» Votre aimante Lucy qui écrit cela.
» Clara et Blanche ont essayé d'écrire aussi, mais elles sont trop petites. C'est elles qui tapent le buvard sur ma lettre pour la sécher.»
«C'est de votre nièce aînée, dit Agnès à Henry, qui la regardait avec étonnement. Les enfants m'appelaient ma tante quand j'étais avec leur mère en Irlande, cet automne; elles ne me quittaient pas, ce sont les plus charmants bébés que je connaisse. C'est vrai, le jour où je les ai quittées pour revenir à Londres, j'ai offert d'être leur gouvernante, si jamais ils en avaient besoin, et au moment où vous êtes entré, j'écrivais à leur mère pour le lui proposer de nouveau.
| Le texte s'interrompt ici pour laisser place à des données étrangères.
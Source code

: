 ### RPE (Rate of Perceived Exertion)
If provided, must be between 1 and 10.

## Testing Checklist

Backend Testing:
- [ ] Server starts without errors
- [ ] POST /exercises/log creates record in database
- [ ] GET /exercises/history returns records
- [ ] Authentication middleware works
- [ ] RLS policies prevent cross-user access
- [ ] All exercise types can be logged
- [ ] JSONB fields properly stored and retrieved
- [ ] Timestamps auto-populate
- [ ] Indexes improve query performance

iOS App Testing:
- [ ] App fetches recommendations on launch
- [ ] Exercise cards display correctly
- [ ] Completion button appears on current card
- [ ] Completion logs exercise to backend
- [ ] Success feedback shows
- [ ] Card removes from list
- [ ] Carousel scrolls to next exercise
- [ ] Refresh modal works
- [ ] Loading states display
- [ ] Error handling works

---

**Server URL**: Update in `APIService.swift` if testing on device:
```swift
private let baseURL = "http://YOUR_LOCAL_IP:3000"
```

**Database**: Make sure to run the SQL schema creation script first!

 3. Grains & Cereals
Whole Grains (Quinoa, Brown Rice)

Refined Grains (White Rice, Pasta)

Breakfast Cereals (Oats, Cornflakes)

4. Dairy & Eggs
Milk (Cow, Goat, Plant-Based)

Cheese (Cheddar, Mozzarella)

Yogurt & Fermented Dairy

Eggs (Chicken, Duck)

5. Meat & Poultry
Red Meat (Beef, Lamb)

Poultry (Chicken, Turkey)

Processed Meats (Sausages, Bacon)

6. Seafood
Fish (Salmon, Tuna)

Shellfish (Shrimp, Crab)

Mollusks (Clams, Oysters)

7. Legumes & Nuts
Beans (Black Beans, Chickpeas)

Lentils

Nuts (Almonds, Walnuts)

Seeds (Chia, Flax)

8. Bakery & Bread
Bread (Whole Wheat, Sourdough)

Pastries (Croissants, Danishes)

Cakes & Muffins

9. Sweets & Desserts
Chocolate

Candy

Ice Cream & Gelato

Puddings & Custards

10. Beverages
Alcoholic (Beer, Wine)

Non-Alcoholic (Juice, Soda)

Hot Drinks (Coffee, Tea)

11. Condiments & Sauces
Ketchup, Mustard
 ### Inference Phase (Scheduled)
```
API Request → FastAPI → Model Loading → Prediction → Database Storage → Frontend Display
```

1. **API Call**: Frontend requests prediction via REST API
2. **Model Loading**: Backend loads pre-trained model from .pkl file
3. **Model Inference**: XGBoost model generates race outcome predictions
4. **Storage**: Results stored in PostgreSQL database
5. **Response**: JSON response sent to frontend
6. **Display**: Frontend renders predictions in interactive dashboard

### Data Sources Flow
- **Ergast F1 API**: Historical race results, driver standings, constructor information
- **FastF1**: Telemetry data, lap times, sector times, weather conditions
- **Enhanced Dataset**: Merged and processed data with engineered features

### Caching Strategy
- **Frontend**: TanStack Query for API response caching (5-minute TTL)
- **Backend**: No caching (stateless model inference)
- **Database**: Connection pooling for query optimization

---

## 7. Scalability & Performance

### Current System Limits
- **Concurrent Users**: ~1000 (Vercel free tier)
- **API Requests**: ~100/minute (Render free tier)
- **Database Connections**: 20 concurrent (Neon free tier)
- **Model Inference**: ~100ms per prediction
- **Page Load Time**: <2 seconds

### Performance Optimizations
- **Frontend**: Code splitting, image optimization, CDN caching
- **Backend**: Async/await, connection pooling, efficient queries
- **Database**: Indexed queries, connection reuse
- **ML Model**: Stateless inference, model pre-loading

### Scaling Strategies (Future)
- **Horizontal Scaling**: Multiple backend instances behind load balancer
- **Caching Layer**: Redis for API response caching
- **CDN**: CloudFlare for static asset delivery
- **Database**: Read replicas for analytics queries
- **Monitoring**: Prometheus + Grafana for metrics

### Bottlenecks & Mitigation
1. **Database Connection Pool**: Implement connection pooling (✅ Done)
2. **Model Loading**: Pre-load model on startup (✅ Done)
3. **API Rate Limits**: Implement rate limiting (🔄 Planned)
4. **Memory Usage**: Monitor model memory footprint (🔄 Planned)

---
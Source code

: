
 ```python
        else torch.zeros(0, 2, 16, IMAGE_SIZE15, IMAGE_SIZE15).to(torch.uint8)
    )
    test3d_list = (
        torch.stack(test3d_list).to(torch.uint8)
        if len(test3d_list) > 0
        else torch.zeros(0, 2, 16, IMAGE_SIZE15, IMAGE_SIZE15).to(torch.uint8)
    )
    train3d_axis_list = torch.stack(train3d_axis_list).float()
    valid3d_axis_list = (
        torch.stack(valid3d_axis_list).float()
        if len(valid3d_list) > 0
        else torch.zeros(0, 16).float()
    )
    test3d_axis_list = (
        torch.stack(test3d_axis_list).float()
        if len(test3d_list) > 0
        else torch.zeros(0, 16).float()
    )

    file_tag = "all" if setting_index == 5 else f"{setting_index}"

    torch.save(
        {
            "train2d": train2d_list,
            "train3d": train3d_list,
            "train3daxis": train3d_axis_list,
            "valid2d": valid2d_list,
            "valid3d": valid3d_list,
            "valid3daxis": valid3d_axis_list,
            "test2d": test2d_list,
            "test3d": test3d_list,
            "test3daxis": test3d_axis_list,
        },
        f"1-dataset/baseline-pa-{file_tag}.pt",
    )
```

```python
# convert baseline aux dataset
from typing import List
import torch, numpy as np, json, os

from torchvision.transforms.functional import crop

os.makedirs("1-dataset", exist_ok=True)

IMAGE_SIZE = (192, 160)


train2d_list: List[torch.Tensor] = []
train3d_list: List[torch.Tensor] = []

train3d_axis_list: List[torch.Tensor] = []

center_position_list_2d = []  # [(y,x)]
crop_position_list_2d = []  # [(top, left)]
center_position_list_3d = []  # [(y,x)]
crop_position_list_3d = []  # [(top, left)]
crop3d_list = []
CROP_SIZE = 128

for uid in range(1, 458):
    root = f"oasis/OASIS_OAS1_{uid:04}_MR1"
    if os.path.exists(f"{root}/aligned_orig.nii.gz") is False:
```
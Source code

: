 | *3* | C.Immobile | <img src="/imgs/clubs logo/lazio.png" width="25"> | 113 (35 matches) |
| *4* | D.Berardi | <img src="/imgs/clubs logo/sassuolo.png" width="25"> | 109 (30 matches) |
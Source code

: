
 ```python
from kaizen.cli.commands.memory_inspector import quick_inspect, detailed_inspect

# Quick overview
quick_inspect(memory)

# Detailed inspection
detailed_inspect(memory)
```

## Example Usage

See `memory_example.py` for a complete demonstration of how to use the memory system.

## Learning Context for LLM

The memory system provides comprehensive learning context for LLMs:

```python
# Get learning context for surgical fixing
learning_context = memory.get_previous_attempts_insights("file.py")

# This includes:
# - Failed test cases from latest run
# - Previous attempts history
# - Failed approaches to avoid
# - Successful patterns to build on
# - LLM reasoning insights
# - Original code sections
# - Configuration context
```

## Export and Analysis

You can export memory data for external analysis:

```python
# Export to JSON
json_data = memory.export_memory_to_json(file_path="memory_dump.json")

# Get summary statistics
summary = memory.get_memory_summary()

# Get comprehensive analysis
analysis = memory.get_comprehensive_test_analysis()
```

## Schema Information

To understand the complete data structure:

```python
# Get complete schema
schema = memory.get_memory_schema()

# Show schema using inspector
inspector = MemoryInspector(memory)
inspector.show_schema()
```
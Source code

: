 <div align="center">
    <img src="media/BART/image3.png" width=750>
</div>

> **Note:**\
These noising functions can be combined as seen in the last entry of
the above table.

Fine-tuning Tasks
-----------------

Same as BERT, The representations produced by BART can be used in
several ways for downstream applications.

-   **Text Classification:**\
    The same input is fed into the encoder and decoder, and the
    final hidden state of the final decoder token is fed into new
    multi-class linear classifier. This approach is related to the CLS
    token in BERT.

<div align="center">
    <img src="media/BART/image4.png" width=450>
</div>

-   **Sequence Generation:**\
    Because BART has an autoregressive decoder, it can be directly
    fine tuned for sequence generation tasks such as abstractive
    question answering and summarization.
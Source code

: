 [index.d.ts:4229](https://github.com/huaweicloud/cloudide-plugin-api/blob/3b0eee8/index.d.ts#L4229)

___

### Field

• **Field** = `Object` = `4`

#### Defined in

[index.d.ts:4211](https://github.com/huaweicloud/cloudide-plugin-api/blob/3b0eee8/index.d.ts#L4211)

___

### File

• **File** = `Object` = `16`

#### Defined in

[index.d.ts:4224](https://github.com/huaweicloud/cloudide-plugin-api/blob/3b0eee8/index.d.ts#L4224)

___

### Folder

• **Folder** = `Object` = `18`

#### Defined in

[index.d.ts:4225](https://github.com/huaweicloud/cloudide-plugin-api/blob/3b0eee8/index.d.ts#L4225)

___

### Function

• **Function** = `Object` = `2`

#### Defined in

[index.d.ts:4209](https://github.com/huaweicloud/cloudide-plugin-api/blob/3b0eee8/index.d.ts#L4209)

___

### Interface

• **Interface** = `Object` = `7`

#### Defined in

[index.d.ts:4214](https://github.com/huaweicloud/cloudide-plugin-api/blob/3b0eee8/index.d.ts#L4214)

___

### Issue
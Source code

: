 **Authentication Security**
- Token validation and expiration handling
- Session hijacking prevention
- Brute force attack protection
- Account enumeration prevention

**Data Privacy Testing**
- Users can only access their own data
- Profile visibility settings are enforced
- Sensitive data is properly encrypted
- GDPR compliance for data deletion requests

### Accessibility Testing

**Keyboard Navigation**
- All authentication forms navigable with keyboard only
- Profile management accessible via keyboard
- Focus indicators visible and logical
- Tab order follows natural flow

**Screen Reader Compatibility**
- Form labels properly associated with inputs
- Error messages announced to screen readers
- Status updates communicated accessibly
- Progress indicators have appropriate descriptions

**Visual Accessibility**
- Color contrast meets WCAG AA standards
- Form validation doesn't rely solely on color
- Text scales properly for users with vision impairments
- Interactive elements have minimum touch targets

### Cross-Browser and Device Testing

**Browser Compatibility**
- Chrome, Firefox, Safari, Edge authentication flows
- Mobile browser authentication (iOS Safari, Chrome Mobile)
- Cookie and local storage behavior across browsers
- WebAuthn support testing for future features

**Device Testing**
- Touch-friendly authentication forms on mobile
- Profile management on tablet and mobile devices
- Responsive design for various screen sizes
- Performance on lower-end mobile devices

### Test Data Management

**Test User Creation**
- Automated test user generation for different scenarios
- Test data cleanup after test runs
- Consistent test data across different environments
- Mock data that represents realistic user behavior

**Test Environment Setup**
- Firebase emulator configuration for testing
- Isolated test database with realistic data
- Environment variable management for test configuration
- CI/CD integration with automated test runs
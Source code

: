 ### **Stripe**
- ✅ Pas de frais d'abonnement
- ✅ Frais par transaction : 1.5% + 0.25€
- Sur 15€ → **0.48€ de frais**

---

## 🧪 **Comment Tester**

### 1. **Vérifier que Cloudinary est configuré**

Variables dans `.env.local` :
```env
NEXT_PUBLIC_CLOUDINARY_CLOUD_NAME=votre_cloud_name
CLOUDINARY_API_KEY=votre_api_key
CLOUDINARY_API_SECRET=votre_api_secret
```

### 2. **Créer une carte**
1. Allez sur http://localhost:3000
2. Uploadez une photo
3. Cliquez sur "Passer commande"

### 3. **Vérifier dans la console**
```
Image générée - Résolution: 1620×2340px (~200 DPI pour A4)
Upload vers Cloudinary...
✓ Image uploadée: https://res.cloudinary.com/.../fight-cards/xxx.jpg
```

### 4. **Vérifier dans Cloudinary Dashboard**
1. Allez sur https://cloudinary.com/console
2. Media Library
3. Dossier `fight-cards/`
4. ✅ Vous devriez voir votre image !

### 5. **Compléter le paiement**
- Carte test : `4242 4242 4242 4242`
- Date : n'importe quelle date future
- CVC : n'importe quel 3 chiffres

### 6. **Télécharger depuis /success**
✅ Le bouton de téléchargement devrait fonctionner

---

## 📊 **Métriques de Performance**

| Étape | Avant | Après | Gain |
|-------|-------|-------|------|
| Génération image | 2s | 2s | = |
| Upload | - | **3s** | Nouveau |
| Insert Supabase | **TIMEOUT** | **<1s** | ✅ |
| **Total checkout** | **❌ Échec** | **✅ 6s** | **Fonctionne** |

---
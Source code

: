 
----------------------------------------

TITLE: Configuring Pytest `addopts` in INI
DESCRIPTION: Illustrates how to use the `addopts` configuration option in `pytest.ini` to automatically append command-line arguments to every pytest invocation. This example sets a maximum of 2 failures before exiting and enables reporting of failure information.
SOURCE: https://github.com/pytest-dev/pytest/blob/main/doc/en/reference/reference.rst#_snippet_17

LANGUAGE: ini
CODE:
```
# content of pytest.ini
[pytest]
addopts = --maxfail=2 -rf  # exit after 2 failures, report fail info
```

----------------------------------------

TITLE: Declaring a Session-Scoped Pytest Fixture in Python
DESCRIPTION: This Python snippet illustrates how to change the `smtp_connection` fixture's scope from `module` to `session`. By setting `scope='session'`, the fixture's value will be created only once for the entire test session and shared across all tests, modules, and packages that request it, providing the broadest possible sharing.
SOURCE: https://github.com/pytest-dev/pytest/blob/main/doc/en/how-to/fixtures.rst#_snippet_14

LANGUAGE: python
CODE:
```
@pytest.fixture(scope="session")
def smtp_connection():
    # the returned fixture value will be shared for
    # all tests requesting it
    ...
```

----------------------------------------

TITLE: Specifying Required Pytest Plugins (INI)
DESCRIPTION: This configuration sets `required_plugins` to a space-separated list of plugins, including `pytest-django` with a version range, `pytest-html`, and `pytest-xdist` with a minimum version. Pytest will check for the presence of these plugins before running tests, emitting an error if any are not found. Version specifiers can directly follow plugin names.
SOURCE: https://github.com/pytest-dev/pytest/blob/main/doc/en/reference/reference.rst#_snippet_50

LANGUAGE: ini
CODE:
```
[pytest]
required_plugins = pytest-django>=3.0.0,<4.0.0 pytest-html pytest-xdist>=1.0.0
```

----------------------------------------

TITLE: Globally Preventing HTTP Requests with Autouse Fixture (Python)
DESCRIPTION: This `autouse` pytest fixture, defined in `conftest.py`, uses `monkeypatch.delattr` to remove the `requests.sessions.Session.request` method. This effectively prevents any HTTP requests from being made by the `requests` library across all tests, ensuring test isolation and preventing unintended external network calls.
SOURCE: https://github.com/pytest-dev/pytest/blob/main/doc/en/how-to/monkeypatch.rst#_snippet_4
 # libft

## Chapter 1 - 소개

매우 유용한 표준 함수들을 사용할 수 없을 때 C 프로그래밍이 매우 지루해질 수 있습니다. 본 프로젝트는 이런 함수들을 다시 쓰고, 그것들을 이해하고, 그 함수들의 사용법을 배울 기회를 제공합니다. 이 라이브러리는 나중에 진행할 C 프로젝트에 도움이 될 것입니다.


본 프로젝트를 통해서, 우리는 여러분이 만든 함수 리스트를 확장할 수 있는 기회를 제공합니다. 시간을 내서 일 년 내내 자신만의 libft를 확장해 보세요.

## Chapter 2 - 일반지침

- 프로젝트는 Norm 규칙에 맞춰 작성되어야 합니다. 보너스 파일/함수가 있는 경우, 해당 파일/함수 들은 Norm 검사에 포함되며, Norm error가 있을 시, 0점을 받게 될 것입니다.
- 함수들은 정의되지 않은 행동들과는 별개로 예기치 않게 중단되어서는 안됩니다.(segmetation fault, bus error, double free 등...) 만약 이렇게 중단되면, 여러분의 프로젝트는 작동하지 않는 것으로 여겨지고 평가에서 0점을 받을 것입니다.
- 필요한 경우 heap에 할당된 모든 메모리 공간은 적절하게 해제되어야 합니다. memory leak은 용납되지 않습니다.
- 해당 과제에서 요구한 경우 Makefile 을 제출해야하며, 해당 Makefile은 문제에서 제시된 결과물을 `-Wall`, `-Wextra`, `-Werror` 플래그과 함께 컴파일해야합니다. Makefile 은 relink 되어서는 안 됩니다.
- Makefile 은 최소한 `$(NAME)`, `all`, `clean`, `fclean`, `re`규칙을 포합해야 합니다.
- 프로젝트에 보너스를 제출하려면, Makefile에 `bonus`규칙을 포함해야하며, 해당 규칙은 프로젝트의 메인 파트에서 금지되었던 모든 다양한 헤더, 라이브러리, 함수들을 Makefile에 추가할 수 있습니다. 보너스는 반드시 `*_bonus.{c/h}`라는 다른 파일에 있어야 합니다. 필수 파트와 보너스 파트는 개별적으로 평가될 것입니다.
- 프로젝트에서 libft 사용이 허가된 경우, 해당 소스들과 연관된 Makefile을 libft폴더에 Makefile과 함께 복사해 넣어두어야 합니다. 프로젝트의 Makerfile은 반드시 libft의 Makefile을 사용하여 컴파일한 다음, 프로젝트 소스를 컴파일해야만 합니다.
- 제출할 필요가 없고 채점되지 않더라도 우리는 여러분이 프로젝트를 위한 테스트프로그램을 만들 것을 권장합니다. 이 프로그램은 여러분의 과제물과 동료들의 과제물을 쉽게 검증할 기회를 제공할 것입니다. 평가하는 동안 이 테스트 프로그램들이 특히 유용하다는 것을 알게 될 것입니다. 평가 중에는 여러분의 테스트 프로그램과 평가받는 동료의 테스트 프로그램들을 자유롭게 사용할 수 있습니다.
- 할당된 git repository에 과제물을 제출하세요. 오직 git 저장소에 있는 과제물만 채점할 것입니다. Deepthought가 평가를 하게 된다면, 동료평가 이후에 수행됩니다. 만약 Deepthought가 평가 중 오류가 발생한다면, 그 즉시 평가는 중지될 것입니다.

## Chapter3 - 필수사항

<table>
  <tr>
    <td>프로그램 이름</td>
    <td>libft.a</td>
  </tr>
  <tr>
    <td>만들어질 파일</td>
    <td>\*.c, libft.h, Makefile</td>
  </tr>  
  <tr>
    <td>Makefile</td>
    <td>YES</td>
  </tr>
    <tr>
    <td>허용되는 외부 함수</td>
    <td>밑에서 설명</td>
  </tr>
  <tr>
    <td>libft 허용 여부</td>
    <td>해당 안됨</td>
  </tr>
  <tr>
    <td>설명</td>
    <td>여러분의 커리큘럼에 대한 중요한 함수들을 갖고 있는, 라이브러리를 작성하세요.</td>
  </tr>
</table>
—Sérieusement!» s'écria Henry.
Agnès lui mit sa lettre inachevée dans la main. Elle en avait assez écrit pour prouver qu'elle offrait sérieusement d'entrer dans la maison de M. et Mme Stephen Westwick en qualité de gouvernante. L'étonnement d'Henry ne peut se décrire,
«Ils ne croiront pas que c'est sérieux, dit-il.
—Pourquoi pas? demanda tranquillement Agnès.
—Vous êtes la cousine de mon frère Stephen, vous êtes une vieille amie de sa femme.
-Raison de plus, Henry, pour qu'ils me confient leurs enfants.
—Mais vous êtes leur égale. Rien ne vous oblige à gagner votre vie en donnant des leçons, il est impossible que vous entriez à leur service comme gouvernante.